Le buisson ardent

Les portes

Nos architectes laissent nues les portes des églises. C'est qu'ils ne connaissent plus rien. Ils ornent les murs. Ils couvrent de dessins ou de sculptures les façades. Leur porte, sans prestige, n'est plus qu'un passage nécessaire. On en maintient, puisqu'il en faut bien, mais on se garde de les embellir. Ce ne sont à leurs yeux que fragments mobiles de la clôture.

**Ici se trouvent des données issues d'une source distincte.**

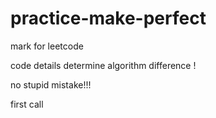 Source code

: # practice-make-perfect
mark for leetcode

code details determine algorithm difference !

no stupid mistake!!!

first call
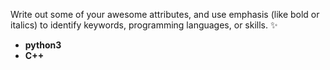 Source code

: Write out some of your awesome attributes, and use emphasis (like bold or italics) to identify keywords, programming languages, or skills. 
:sparkles:
* **python3**
* **C++**
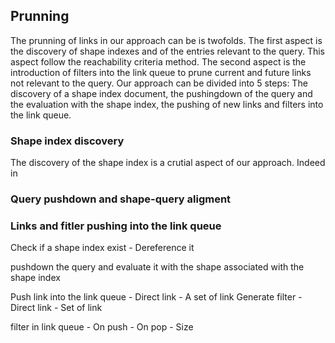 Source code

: ## Prunning

The prunning of links in our approach can be is twofolds.
The first aspect is the discovery of shape indexes and of the entries relevant to the query.
This aspect follow the reachability criteria method.
The second aspect is the introduction of filters into the link queue
to prune current and future links not relevant to the query.
Our approach can be divided into 5 steps: The discovery of a shape index document, the pushingdown of the query
and the evaluation with the shape index, the pushing of new links and filters into the link queue.

### Shape index discovery
The discovery of the shape index is a crutial aspect of our approach.
Indeed in

### Query pushdown and shape-query aligment

### Links and fitler pushing into the link queue

Check if a shape index exist
    - Dereference it

pushdown the query and evaluate it with the shape associated with the shape index

Push link into the link queue
    - Direct link
    - A set of link
Generate filter
    - Direct link
    - Set of link

filter in link queue
    - On push
    - On pop
    - Size

<!---
## Methodology
{:#approaches}

this section mix litterature review with methodology but I don't think it is super bad for the moment.
{:.todo}


Make a proper definition of what is a shape and what is a query, we will probably restricted ourselve to well defined shape
{:.todo}

### Query Shape Alignment (QSA)

We defined a query $$ Q $$ to be aligned with a shape $$ S $$ with a degree $$ n $$ over the property set $$ P  = \{p_1, p_2, p_3, \cdots\} $$,
denoted as $$ Q \parallel_{P, n} S $$, when the properties of $$ P $$ are defined in $$ Q $$ and in $$ S $$ and the $$ n $$ descendant terms starting with the object $$ o_i $$ associated with the properties respect the constraint of $$ S $$. 
It has to be considered, that sometimes the constraint of the object will lead to
the validation of a nested shape making the operation recursive.

evaluate simple things for the object like if it is IRI, Literal or blank node, if equality
{:.todo}

### Query Shape Containement (QSC)

We defined $$ Q $$ to be contained inside $$ S $$ denoted as $$ Q \sqsubseteq  S $$,
iif the answer bag of $$ Q $$ computed on any data source $$ D $$ respecting $$ S $$.
It is somewhat similar to the definition 2.1 of [](cite:cites afariQCE).

### Usages

We aim to use the concept of query shape alignment (QSA) and query shape containment (QSC) for source selection in three contexts, 
source selection in Link Traversal Query Processing , query planing in LTQP, and Federated Querying.

#### Source Selection in Link Traversal Query Processing (LTQP)

In LTQP, a maj



we can reduce the query execution time, in a structured environment, by discriminating 
links leading to data sources that surely cannot contribute to the query results [](cite:cites Taelman2023).
This data source discrimination method consists of defining an adequate reachability criteria [](cite:cites Hartig2012);
an adequate criteria in this context must imply a domain that includes the 
complete results of the query and exclude a large portion of data sources that cannot contribute to the result bag [](cite:cites Taelman2023). 
The restriction of the domain is done by allowing the engine to only dereference triple terms (leading to data sources) respecting a condition provided by the user.


In our research, we are using the concept of QSA as our discriminatory mecanism in the reachability criteria.
Given that an engine dereference a $$ S $$ it can pushdown its $$ Q $$ to the same level as the $$ S $$ encounter.
With those two entities on the same level the engine can verify if $$ Q \parallel_{P, 1} S $$ over at least one property of the $$ P $$ of $$ Q $$.
If one property is aligned with the shape than it is possible that the data source associated with $$ S $$ contribute to the result.
It has to be noted that the operation $$ Q \parallel_{P, 0} S $$, can also be applied
but there is a posibility that the data sources contains objects that do not respect the constraint of the query.


find reference for pushing down 
{:.todo}

Maybe we can do some link priorisation based on QSA, but it would be in potential future and we can uses as a basis the work of Ruben E.
{:.comment}

#### Federated Querying (FQ)

Given that $$ n $$ enpoints $$ E_i $$ in a federation each expose a shape $$ S_i $$ in a set $$ S = \{S_1, S_2, \cdots S_n\} $$. 
The client can query the shapes $$ S $$ and generate $$ m $$ sub-queries $$ q_j $$ from $$ Q $$ where $$\sum_{j=0}^{m} q_i \equiv Q $$. 
The client can send the queries  $$ q_j $$ to an enpoint $$ E_i $$ if $$ q_j \sqsubseteq  S_i $$, hence sending  exclusive group to the enpoints 
[](cite:cites Schwarte2011).  

find a better name for the sort of main client
{:.todo}

it's really a thing to think about more I think it might be another subject 
that might be tackle by this paper or me or series of papers.
{:.todo}

#### Joining operations (JO)
One of the most important parts of database optimization is the joint ordering. 

reference, talking about adaptative query planning
{:.todo} 

In LTQP there is no statistic information that is given to the query engine a priori, it operates in a mode that has been defined in the literature as Zero-Knowledge Query Planning [](cite:cites Hartig2011).

maybe talk about the heuristic that are usually used, I guess we need to make the distinction between lit rev and method but for the moment IDC
{:.todo}

Given a data sources bound by shapes $$ SC = \{S_1, S_2, S_3, \cdots\} $$ where each $$ S_i $$ has a closed-world assumption
and where the shapes are defined in a way that it is possible to determine which triple is associate to which shape then
we can know the exact or the range of cardinalities (It has to be noted that the range can also be $$ [0, \infty[ $$) for each properties in relation to its subject of the data source (the data source is a  subset of the triple store of the query engine). 
We can approximate the cardinality of the property inside the data source by counting the number of triples and weighting them based its cardinality and the occurrence in $$ SC $$. 

To determine the apartenance of a group of triple to $$ S_i $$, it is necessary to identify a limit condition that differencitate each shape, after
those rules established, the triples have to be group in graphs of shared relations then we can associate each group to a shape by evaluating the condition created earlier.


I guess we can limit ourself with properties not shared because it would be
pretty horible to define a shape that only differt in the cardinalities.
{:.todo}

I need to think it throught. I also need to think about the references of my 
claims
{:.todo}

Nous pouvons commencer par un probleme ou il n'y a qu'une seule forme.
{:.todo}

- Qu'est-ce que je peux connaitre?
    - Je crois qu'il est evident que je peux connaitre les cardinalite en relation au sujet que cela soit une valeur exacte ou une plage, mais je pense qu'il est simple pour le moment de suppose un monde ferme pour toute les formes afin de nous facilite la tache et voir ce qu'on peut faire dans un environnement favorable.
- Qu'est-ce que je peux faire avec ce que je connais?
    - Je ne sais pas vraiment en ce momment...
- Qu'est-ce qui me manque?
    - Dependant du point plus haut que je ne sais pas.
- Qu'est-ce que je peux approximer? 
    - Je pense que les cardinalite general du document peuvent etre approximer. Il sera important a mon avis d'avoir un logiciel separer et de regarder une evaluation parfait contre mon approximation.
{:.todo}

### Resolution


#### QSA 

Given $$ S $$ with a close-world assumption constraining the property set $$ PS  = \{ ps_1, ps_2, \cdots, ps_m \}$$ with the associated object constraint $$ OCS =  \{ ocs_1, ocs_2, \cdots, ocs_m \}$$ and a $$ Q $$ with the  property set $$ PQ = \{pq_{1}, pq_2, \cdots, pq_n \} $$ and the associated object constraint (either from the filter expression or by an IRI or a blank node) $$ OCQ = \{ ocq_1, ocq_2, \cdots, ocq_n \} $$,
the engine accept a link leading to a data source associated with $$ S $$ if 

$$ \exist (pq_i \in PS) \wedge ocq_i \wedge ocs_j(o_i) $$ 

given that $$ o_i $$ is the object term of the property $$ pq_i$$ and $$ j $$ is the index of the property of $$ S $$ matching $$ pq_i $$.


In the case of a degree 0 operation than it can be simplify as 

$$ \exist (pq_i \in PS) $$ 

Given that $$ PS $$ is store in an hasmap with $$ O(1) $$ complexity for acccess than the time algorithm is O(n).

It has to be noted that the cardinalities of S has not been considered because we study conjecture linked data query and

there is a reference for conjecture SPARQL or linked data query
{:.todo}
<q>query triples [are not able to] catch the complete data structure</q>[](cite:cites Abbas2017) of $$ S $$.

I think a demonstration of how much theoriticaly we can prune would be important
{:.todo}

### QCS

A Conjective Queries $$ Q $$ can be converted into an infinite number of canonical databases ($$ D_Q  = \{ d_{q1}, d_{q2}, \cdots  \}$$) by remplacing the variables of a query into a constant [](cite:cites afariQCE).


Proposition X
Given a $$ S $$ with a close world assumption and a $$ Q $$ and , if there exist a in $$ D_Q $$ a data base that can be validate  



The advantage of approach one is that this problem is well known and can be solved with a time complexity of NP-COMPLETE [](cite:cites staworko_et_al:LIPIcs:2015:4985).
The problem lies in that we can only evaluate the BGP of the query converted into a database hence filter expression

validate this claim, maybe union doesn't work 
{:.todo}

Which comes obviously with the disadvantage that query with filters cannot be handled directly. It could be possible to do some first other logic to validate the consistency of the filter.

WIP
{.todo}

### Approaches

There are multiple approaches that can be taken for our problem of query shape containment.
We investigate three of them:

1. Transform the query into a [canonical database](cite:cites afariQCE) and validate it with the shape without cardinality constraint [](cite:cites Abbas2017).

2. Convert the shape into a query [](cite:cites spapeExpressionConvert, 2112.11796) and perform a shape containment validation prosedure with bag-set semantics [](cite:cites Afrati2010).

3. Convert the query into a shape and perform a shape containment validation procedure [](cite:cites Staworko2018ContainmentOS).



- I need to evaluate the time to parse triples vs the computing time.
- I need to put a lot of refence to adaptative query planning.
- One good thing about this work is that we want to be able to discriminate and do some query planning without having to ask the data provider to maintain something more given that having a shape has good benefit on it's own and if the data provider want something very loss it can also do it, and IMO without having anyways to really know what is inside a data source how can we expect and application to do something out of it. We need some sort of shema some sort of contact.
{:.todo}

## Discover shapes
- Centralized file
    - We have to discover somehow
    - Force to be at a specific place
        - If we know it's a pod than we can trace it back
- The shape can be contain inside the container and pertain to it


we have the shape inside a shape tree file and the triples are also in the storage description.
--->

Garde toi de franchir sans respect la porte d'une église. Rappelle-toi dans les basiliques romanes elles sont trois à la façade, trois au transept nord et trois au transept sud. Rappelle-toi les portails de Chartres : ils ont charge de répéter le nombre de Dieu. Éminente dignité de la porte ainsi attestée. Elle est entrée, elle est naissance. Tu l'as franchie et c'est un rite, le jour de ton baptême. Dans une parturience joyeuse l’Église t'a ainsi enfanté. « Nul, s'il ne naît à nouveau... » Voici la matrice par quoi renaître.

Aux portails de Chartres veillent des saints : l'ancien et le nouveau testament. Les travaux des jours et le zodiaque s'y inscrivent. Toute l'Histoire du Monde converge ainsi vers notre naissance à la Grâce : l'Histoire du monde, les saisons, nos efforts n'ont d'autre sens et d'autre objet que nous y mener. Les pas des légions romaines...

Aux porches de nos églises s'expriment plus encore que dans les nefs ou les absides des influences orientales. Paray-le-Monial, Charlieu, Avallon, l'arc trilobé de Saint Michel de l'Aiguille ou du petit portail de Lisieux. Tous les siècles, tous les orients. Aux portes de l'éternité, au-delà du christianisme et des hébreux, les Mésopotamie et les Perse sont assumées.

Porte, si noble que Marie en a reçu le nom dans ses louanges. Marie, la porte par quoi nous est venue la vie. La mère de Grâce, la porte qui ouvre le paradis. Ora pro nobis, janna coeli.

Vois, O mon fils, dans chaque porte d'église l'image même de Notre-Dame.